A parliamentary committee that oversaw an investigation into the financing of political parties and media organizations by Greek banks has been concluded without finding evidence to support criminal allegations against specific politicians, eKathimerini reports.
The parliamentary probe into how the opposition conservative and socialist parties racked up hundreds of millions of euros in unserviced debt while in government, was announced by Alexis Tsipras in March of last year.
The two parties took turns in government for four decades before teaming up in 2012 to form a coalition government to implement Greece’s second international bailout by the EU and the International Monetary Fund.

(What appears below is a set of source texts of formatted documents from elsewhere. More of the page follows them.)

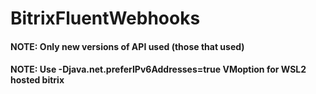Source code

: # BitrixFluentWebhooks

#### NOTE: Only new versions of API used (those that used)
#### NOTE: Use -Djava.net.preferIPv6Addresses=true VMoption for WSL2 hosted bitrix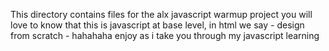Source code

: This directory contains files for the alx javascript warmup project
you will love to know that this is javascript at base level, in html we say - design from scratch - hahahaha
enjoy as i take you through my javascript learning
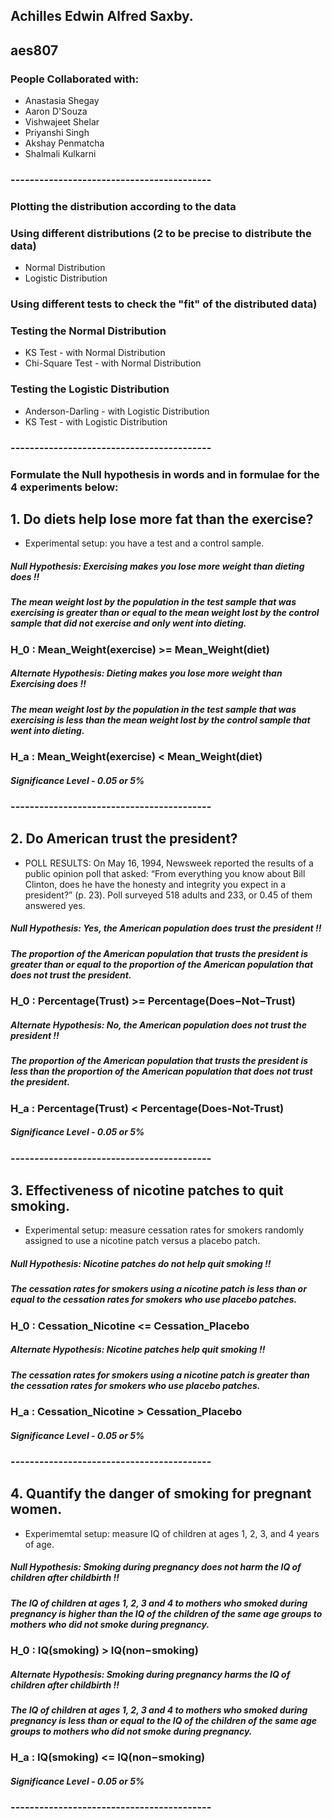 ## Achilles Edwin Alfred Saxby.
## aes807

### People Collaborated with:
  - Anastasia Shegay
  - Aaron D'Souza
  - Vishwajeet Shelar
  - Priyanshi Singh
  - Akshay Penmatcha
  - Shalmali Kulkarni

### ------------------------------------------

### Plotting the distribution according to the data

### Using different distributions (2 to be precise to distribute the data)
  - Normal Distribution
  - Logistic Distribution

### Using different tests to check the "fit" of the distributed data)

### Testing the Normal Distribution
  - KS Test - with Normal Distribution
  - Chi-Square Test - with Normal Distribution

### Testing the Logistic Distribution
  - Anderson-Darling - with Logistic Distribution
  - KS Test - with Logistic Distribution

### ------------------------------------------

### Formulate the Null hypothesis in words and in formulae for the 4 experiments below:

## 1. Do diets help lose more fat than the exercise?
  - Experimental setup: you have a test and a control sample.

##### Null Hypothesis: Exercising makes you lose more weight than dieting does !!
##### The mean weight lost by the population in the test sample that was exercising is greater than or equal to the mean weight lost by the control sample that did not exercise and only went into dieting.

### H_0 : Mean_Weight(exercise) >= Mean_Weight(diet)

##### Alternate Hypothesis: Dieting makes you lose more weight than Exercising does !!
##### The mean weight lost by the population in the test sample that was exercising is less than the mean weight lost by the control sample that went into dieting.

### H_a : Mean_Weight(exercise) < Mean_Weight(diet)

##### Significance Level - 0.05 or 5%

### ------------------------------------------

## 2. Do American trust the president?
  - POLL RESULTS: On May 16, 1994, Newsweek reported the results of a public opinion poll that asked: “From
  everything you know about Bill Clinton, does he have the honesty and integrity you expect in a president?” (p.
  23). Poll surveyed 518 adults and 233, or 0.45 of them answered yes.

##### Null Hypothesis: Yes, the American population does trust the president !!
##### The proportion of the American population that trusts the president is greater than or equal to the proportion of the American population that does not trust the president.

### H_0 : Percentage(Trust) >= Percentage(Does−Not−Trust)

##### Alternate Hypothesis: No, the American population does not trust the president !!
##### The proportion of the American population that trusts the president is less than the proportion of the American population that does not trust the president.

### H_a : Percentage(Trust) < Percentage(Does-Not-Trust)

##### Significance Level - 0.05 or 5%

### ------------------------------------------

## 3. Effectiveness of nicotine patches to quit smoking.
  - Experimental setup: measure cessation rates for smokers randomly assigned to use a nicotine patch versus a
  placebo patch.

##### Null Hypothesis: Nicotine patches do not help quit smoking !!
##### The cessation rates for smokers using a nicotine patch is less than or equal to the cessation rates for smokers who use placebo patches.

### H_0 : Cessation_Nicotine <= Cessation_Placebo

##### Alternate Hypothesis: Nicotine patches help quit smoking !!
##### The cessation rates for smokers using a nicotine patch is greater than the cessation rates for smokers who use placebo patches.

### H_a : Cessation_Nicotine > Cessation_Placebo

##### Significance Level - 0.05 or 5%

### ------------------------------------------

## 4. Quantify the danger of smoking for pregnant women.
  - Experimemtal setup: measure IQ of children at ages 1, 2, 3, and 4 years of age.

##### Null Hypothesis: Smoking during pregnancy does not harm the IQ of children after childbirth !!
##### The IQ of children at ages 1, 2, 3 and 4 to mothers who smoked during pregnancy is higher than the IQ of the children of the same age groups to mothers who did not smoke during pregnancy.

### H_0 : IQ(smoking) > IQ(non−smoking)

##### Alternate Hypothesis: Smoking during pregnancy harms the IQ of children after childbirth !!
##### The IQ of children at ages 1, 2, 3 and 4 to mothers who smoked during pregnancy is less than or equal to the IQ of the children of the same age groups to mothers who did not smoke during pregnancy.

### H_a : IQ(smoking) <= IQ(non−smoking)

##### Significance Level - 0.05 or 5%

### ------------------------------------------
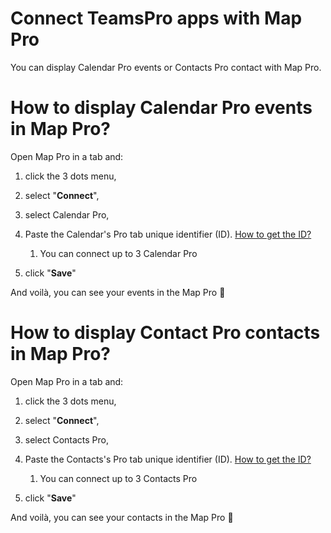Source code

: # Connect TeamsPro apps with Map Pro

<p class="no-margin">You can display Calendar Pro events or Contacts Pro contact with Map Pro.</p>
<p class="no-margin"></p>
<h1 id="h_ff8967916c">How to display Calendar Pro events in Map Pro?</h1>
<p class="no-margin">Open Map Pro in a tab and:</p>
<p class="no-margin"></p>
<ol>
<li>
<p class="no-margin">click the 3 dots menu,</p>
</li>
<li>
<p class="no-margin">select "<b>Connect</b>",</p>
</li>
<li>
<p class="no-margin">select Calendar Pro,</p>
</li>
<li>
<p class="no-margin">Paste the Calendar's Pro tab unique identifier (ID). <a href="https://docs.teams-pro.com/en/articles/5970349-how-to-check-the-calendar-id" target="_blank" class="intercom-content-link">How to get the ID?</a></p>
<p class="no-margin"></p>
<ol><li>
<p class="no-margin">You can connect up to 3 Calendar Pro</p>
</li></ol>
</li>
<li>
<p class="no-margin">click "<b>Save</b>"</p>
</li>
</ol><p class="no-margin">And voilà, you can see your events in the Map Pro 🚀</p>
<p class="no-margin"></p>
<h1 id="h_51c2c1036b">How to display Contact Pro contacts in Map Pro?</h1>
<p class="no-margin">Open Map Pro in a tab and:</p>
<p class="no-margin"></p>
<ol>
<li>
<p class="no-margin">click the 3 dots menu,</p>
</li>
<li>
<p class="no-margin">select "<b>Connect</b>",</p>
</li>
<li>
<p class="no-margin">select Contacts Pro,</p>
</li>
<li>
<p class="no-margin">Paste the Contacts's Pro tab unique identifier (ID). <a href="https://docs.teams-pro.com/en/articles/5977224-how-to-find-the-id-unique-identifier-for-my-map-pro" target="_blank" class="intercom-content-link">How to get the ID?</a></p>
<p class="no-margin"></p>
<ol><li>
<p class="no-margin">You can connect up to 3 Contacts Pro</p>
</li></ol>
</li>
<li>
<p class="no-margin">click "<b>Save</b>"</p>
</li>
</ol><p class="no-margin">And voilà, you can see your contacts in the Map Pro 🚀</p>




<Intercom />
<Hubspot />
<Clarity />
<GoogleAnalytics />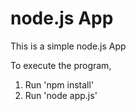# node.js App
This is a simple node.js App

To execute the program,
1) Run 'npm install'
2) Run 'node app.js'

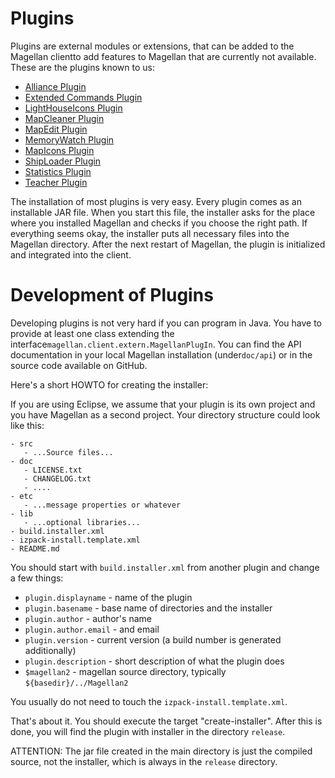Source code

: # Plugins

Plugins are external modules or extensions, that can be added to the Magellan clientto add features to Magellan that are currently not available.
These are the plugins known to us:

* [Alliance Plugin](/en/plugins/alliance)
* [Extended Commands Plugin](/en/plugins/extcmds)
* [LightHouseIcons Plugin](/en/plugins/lighthouseicons)
* [MapCleaner Plugin](/en/plugins/mapcleaner)
* [MapEdit Plugin](/en/plugins/mapedit)
* [MemoryWatch Plugin](/en/plugins/memorywatch)
* [MapIcons Plugin](/en/plugins/mapicons)
* [ShipLoader Plugin](/en/plugins/shiploader)
* [Statistics Plugin](/en/plugins/statistics)
* [Teacher Plugin](/en/plugins/teacher)

The installation of most plugins is very easy. Every plugin comes as an installable
JAR file. When you start this file, the installer asks for the place where you
installed Magellan and checks if you choose the right path. If everything seems
okay, the installer puts all necessary files into the Magellan directory. After the
next restart of Magellan, the plugin is initialized and integrated into the client.

# Development of Plugins

Developing plugins is not very hard if you can program in Java. You have to provide at least one class extending the interface`magellan.client.extern.MagellanPlugIn`. You can find the API documentation in your local Magellan installation (under`doc/api`) or in the source code available on GitHub.

Here's a short HOWTO for creating the installer:

If you are using Eclipse, we assume that your plugin is its own project and you have Magellan as a second project. Your directory structure could look like this:

    - src
       - ...Source files...
    - doc
       - LICENSE.txt
       - CHANGELOG.txt
       - ....
    - etc
       - ...message properties or whatever
    - lib
       - ...optional libraries...
    - build.installer.xml
    - izpack-install.template.xml
    - README.md

You should start with `build.installer.xml` from another plugin and change a few things:


* `plugin.displayname` - name of the plugin
* `plugin.basename` - base name of directories and the installer
* `plugin.author` - author's name
* `plugin.author.email` - and email
* `plugin.version` - current version (a build number is generated additionally)
* `plugin.description` - short description of what the plugin does
* `$magellan2` - magellan source directory, typically `${basedir}/../Magellan2`


You usually do not need to touch the `izpack-install.template.xml`.


That's about it. You should execute the target "create-installer". After this is done, you will find the plugin with installer in the directory `release`.

ATTENTION: The jar file created in the main directory is just the compiled source, not the installer, which is always in the `release` directory.
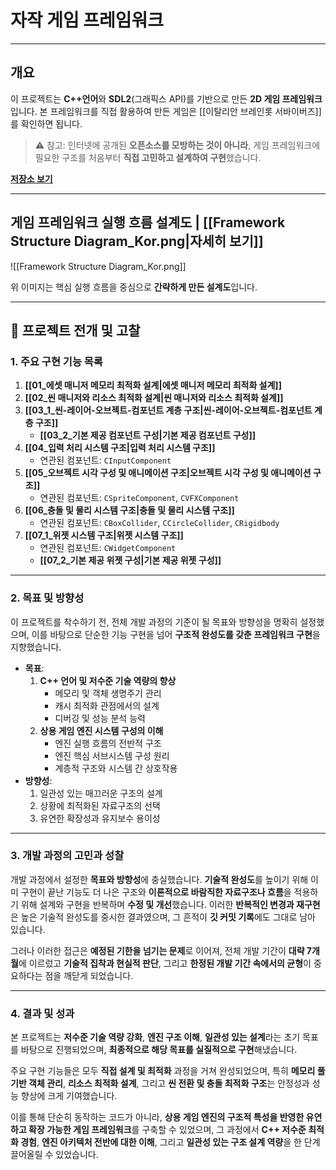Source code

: # **자작 게임 프레임워크**
---
## **개요**
이 프로젝트는 **C++언어**와 **SDL2**(그래픽스 API)를 기반으로 만든 **2D 게임 프레임워크**입니다. 본 프레임워크를 직접 활용하여 만든 게임은 [[이탈리안 브레인롯 서바이버즈]]를 확인하면 됩니다.

> ⚠️ 참고: 인터넷에 공개된 **오픈소스를 모방하는 것이 아니라**, 게임 프레임워크에 필요한 구조를 처음부터 **직접 고민하고 설계하여 구현**했습니다.

[**저장소 보기**](https://github.com/Woo95/SDL2_Game_Framework)

---
## **게임 프레임워크 실행 흐름 설계도 | [[Framework Structure Diagram_Kor.png|자세히 보기]]**
![[Framework Structure Diagram_Kor.png]]

위 이미지는 핵심 실행 흐름을 중심으로 **간략하게 만든 설계도**입니다.

---
## **📂 프로젝트 전개 및 고찰**
### **1. 주요 구현 기능 목록**
1. **[[01_에셋 매니저 메모리 최적화 설계|에셋 매니저 메모리 최적화 설계]]**
2. **[[02_씬 매니저와 리소스 최적화 설계|씬 매니저와 리소스 최적화 설계]]**
3. **[[03_1_씬-레이어-오브젝트-컴포넌트 계층 구조|씬-레이어-오브젝트-컴포넌트 계층 구조]]**
	- **[[03_2_기본 제공 컴포넌트 구성|기본 제공 컴포넌트 구성]]**
4. **[[04_입력 처리 시스템 구조|입력 처리 시스템 구조]]**
	- 연관된 컴포넌트: `CInputComponent`
5. **[[05_오브젝트 시각 구성 및 애니메이션 구조|오브젝트 시각 구성 및 애니메이션 구조]]**
	- 연관된 컴포넌트: `CSpriteComponent`, `CVFXComponent`
6. **[[06_충돌 및 물리 시스템 구조|충돌 및 물리 시스템 구조]]**
	- 연관된 컴포넌트: `CBoxCollider`, `CCircleCollider`, `CRigidbody`
7. **[[07_1_위젯 시스템 구조|위젯 시스템 구조]]**
	- 연관된 컴포넌트: `CWidgetComponent`
	- **[[07_2_기본 제공 위젯 구성|기본 제공 위젯 구성]]**

---
### **2. 목표 및 방향성**
이 프로젝트를 착수하기 전, 전체 개발 과정의 기준이 될 목표와 방향성을 명확히 설정했으며, 이를 바탕으로 단순한 기능 구현을 넘어 **구조적 완성도를 갖춘 프레임워크 구현**을 지향했습니다.
- **목표**:
	1. **C++ 언어 및 저수준 기술 역량의 향상**
		- 메모리 및 객체 생명주기 관리 
		- 캐시 최적화 관점에서의 설계
		- 디버깅 및 성능 분석 능력
	2. **상용 게임 엔진 시스템 구성의 이해**
		- 엔진 실행 흐름의 전반적 구조
		- 엔진 핵심 서브시스템 구성 원리
		- 계층적 구조와 시스템 간 상호작용
- **방향성**:
	1. 일관성 있는 매끄러운 구조의 설계
	2. 상황에 최적화된 자료구조의 선택
	3. 유연한 확장성과 유지보수 용이성

---
### **3. 개발 과정의 고민과 성찰**
개발 과정에서 설정한 **목표와 방향성**에 충실했습니다. **기술적 완성도**를 높이기 위해 이미 구현이 끝난 기능도 더 나은 구조와 **이론적으로 바람직한 자료구조나 흐름**을 적용하기 위해 설계와 구현을 반복하며 **수정 및 개선**했습니다. 이러한 **반복적인 변경과 재구현**은 높은 기술적 완성도를 중시한 결과였으며, 그 흔적이 **깃 커밋 기록**에도 그대로 남아 있습니다.

그러나 이러한 접근은 **예정된 기한을 넘기는 문제**로 이어져, 전체 개발 기간이 **대략 7개월**에 이르렀고 **기술적 집착과 현실적 판단**, 그리고 **한정된 개발 기간 속에서의 균형**이 중요하다는 점을 깨닫게 되었습니다.

---
### **4. 결과 및 성과**
본 프로젝트는 **저수준 기술 역량 강화**, **엔진 구조 이해**, **일관성 있는 설계**라는 초기 목표를 바탕으로 진행되었으며, **최종적으로 해당 목표를 실질적으로 구현**해냈습니다.

주요 구현 기능들은 모두 **직접 설계 및 최적화** 과정을 거쳐 완성되었으며, 특히 **메모리 풀 기반 객체 관리**, **리소스 최적화 설계**, 그리고 **씬 전환 및 충돌 최적화 구조**는 안정성과 성능 향상에 크게 기여했습니다.

이를 통해 단순히 동작하는 코드가 아니라, **상용 게임 엔진의 구조적 특성을 반영한 유연하고 확장 가능한 게임 프레임워크**를 구축할 수 있었으며, 그 과정에서 **C++ 저수준 최적화 경험**, **엔진 아키텍처 전반에 대한 이해**, 그리고 **일관성 있는 구조 설계 역량**을 한 단계 끌어올릴 수 있었습니다.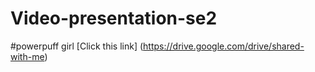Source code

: # Video-presentation-se2
#powerpuff girl
[Click this link] (https://drive.google.com/drive/shared-with-me)
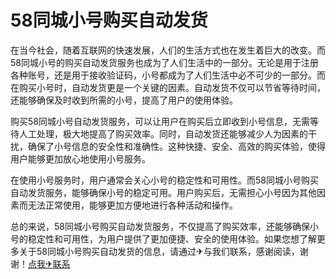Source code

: # 58同城小号购买自动发货

在当今社会，随着互联网的快速发展，人们的生活方式也在发生着巨大的改变。而58同城小号的购买自动发货服务也成为了人们生活中的一部分。无论是用于注册各种账号，还是用于接收验证码，小号都成为了人们生活中必不可少的一部分。而在购买小号时，自动发货更是一个关键的因素。自动发货不仅可以节省等待时间，还能够确保及时收到所需的小号，提高了用户的使用体验。

购买58同城小号自动发货服务，可以让用户在购买后立即收到小号信息，无需等待人工处理，极大地提高了购买效率。同时，自动发货还能够减少人为因素的干扰，确保了小号信息的安全性和准确性。这种快捷、安全、高效的购买体验，使得用户能够更加放心地使用小号服务。

在使用小号服务时，用户通常会关心小号的稳定性和可用性。而58同城小号购买自动发货服务，能够确保小号的稳定可用。用户购买后，无需担心小号因为其他因素而无法正常使用，能够更加方便地进行各种活动和操作。

总的来说，58同城小号购买自动发货服务，不仅提高了购买效率，还能够确保小号的稳定性和可用性，为用户提供了更加便捷、安全的使用体验。如果您想了解更多关于58同城小号购买自动发货的信息，请通过✈与我们联系，感谢阅读，谢谢！[点我✈联系](https://1.k02.cc)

Centre-right New Democracy party owes €214m, mostly to the formerly state-controlled Agricultural Bank of Greece in loans that have not been serviced for almost a decade. The Panhellenic Socialist Movement (Pasok) owes over €120m, almost all to Agricultural Bank.
But both parties brushed aside the creditors’ proposals on overhauling the financing of political parties and making it more transparent. Under a new leader, Pasok sacked most of its staff and carried out an audit of the party’s accounts but failed to tackle its accumulated debt. New Democracy turned to private sponsors to finance the party’s operations while in government while similarly ignoring its debt.
Greece’s struggling media groups are believed to have combined non-performing loans of more than €1.2bn owed to the country’s four systemic banks.
The verdict of the investigation was announced to the media Monday by SYRIZA spokesman Spyros Lappas as the report was submitted to political parties. It means that no preliminary inquiry committee will be set up,
With regard to Kathimerini SA, the report gave the company a clean bill of health, saying it was consistent with regard to its commitments to its lenders and that it has no overdue arrears.
The head of the panel, Chania MP Antonis Balomenakis, is to release a summary of the report on Monday before submitting the full document to Parliament Speaker Nikos Voutsis on January 23.